> [SUPPLIED INFORMATION]:
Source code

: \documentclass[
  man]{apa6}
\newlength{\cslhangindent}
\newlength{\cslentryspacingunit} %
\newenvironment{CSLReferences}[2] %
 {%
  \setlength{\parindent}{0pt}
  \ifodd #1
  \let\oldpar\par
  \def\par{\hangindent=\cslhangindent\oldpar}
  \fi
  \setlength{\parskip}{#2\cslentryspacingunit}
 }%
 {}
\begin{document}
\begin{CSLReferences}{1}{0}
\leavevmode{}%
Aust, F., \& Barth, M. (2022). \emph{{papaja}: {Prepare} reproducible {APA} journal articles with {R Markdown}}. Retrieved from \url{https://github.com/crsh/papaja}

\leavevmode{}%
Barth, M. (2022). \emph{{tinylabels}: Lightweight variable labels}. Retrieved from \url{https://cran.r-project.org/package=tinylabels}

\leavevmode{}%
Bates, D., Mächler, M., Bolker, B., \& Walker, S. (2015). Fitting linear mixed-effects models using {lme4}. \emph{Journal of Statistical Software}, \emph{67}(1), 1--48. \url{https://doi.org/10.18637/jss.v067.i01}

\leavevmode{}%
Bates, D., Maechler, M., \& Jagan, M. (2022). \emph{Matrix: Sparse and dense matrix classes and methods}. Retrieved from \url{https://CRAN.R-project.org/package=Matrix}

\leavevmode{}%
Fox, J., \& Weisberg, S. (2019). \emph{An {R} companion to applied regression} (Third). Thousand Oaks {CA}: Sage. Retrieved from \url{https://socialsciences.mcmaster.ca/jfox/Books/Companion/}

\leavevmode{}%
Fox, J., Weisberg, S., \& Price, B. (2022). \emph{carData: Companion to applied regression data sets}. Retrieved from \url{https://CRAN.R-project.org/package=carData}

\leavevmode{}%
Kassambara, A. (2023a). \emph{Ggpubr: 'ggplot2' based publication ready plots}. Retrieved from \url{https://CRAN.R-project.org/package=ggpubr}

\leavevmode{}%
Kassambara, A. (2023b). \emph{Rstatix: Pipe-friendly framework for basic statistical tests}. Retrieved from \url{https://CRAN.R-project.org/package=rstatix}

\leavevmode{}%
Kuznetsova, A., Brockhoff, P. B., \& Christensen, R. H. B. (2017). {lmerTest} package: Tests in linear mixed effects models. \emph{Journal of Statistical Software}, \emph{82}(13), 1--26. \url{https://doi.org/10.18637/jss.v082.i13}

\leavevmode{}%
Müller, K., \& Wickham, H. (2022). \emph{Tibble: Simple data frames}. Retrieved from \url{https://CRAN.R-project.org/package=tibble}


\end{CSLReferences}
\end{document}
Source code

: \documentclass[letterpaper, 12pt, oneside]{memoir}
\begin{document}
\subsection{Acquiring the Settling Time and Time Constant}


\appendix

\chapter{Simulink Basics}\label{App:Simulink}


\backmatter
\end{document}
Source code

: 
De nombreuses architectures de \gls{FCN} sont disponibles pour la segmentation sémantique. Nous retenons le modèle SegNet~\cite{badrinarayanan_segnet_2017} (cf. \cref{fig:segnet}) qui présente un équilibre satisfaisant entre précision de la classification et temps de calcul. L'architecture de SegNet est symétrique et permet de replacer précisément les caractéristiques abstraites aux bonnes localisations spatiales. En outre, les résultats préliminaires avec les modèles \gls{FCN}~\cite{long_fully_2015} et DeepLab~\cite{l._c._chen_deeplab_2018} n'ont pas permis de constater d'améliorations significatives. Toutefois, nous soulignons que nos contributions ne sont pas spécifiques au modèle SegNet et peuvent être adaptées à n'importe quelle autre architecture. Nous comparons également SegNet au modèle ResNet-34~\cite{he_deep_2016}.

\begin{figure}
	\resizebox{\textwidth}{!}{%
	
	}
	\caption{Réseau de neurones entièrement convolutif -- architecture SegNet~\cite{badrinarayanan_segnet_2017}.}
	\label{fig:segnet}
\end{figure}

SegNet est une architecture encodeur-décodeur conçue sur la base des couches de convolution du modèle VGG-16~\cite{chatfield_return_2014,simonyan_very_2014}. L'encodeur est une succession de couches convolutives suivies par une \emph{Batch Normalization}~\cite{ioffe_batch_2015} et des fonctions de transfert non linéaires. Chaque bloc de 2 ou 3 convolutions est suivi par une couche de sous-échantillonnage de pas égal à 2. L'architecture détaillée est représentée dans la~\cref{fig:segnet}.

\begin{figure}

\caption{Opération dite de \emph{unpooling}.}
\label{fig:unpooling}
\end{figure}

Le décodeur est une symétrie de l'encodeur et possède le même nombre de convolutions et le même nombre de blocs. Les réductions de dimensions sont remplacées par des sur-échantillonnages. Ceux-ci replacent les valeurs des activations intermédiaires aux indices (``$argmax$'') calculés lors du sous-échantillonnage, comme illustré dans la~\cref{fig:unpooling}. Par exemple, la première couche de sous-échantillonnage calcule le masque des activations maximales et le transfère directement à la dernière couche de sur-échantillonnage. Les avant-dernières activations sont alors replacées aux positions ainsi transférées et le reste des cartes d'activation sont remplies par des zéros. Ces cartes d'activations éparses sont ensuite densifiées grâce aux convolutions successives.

> [EXERCISE INSTRUCTIONS]:
All lines above that include the word "data" should be located and copied.

> [ANSWER AREA]:
Fox, J., Weisberg, S., \& Price, B. (2022). \emph{carData: Companion to applied regression data sets}. Retrieved from \url{https://CRAN.R-project.org/package=carData}
Müller, K., \& Wickham, H. (2022). \emph{Tibble: Simple data frames}. Retrieved from \url{https://CRAN.R-project.org/package=tibble}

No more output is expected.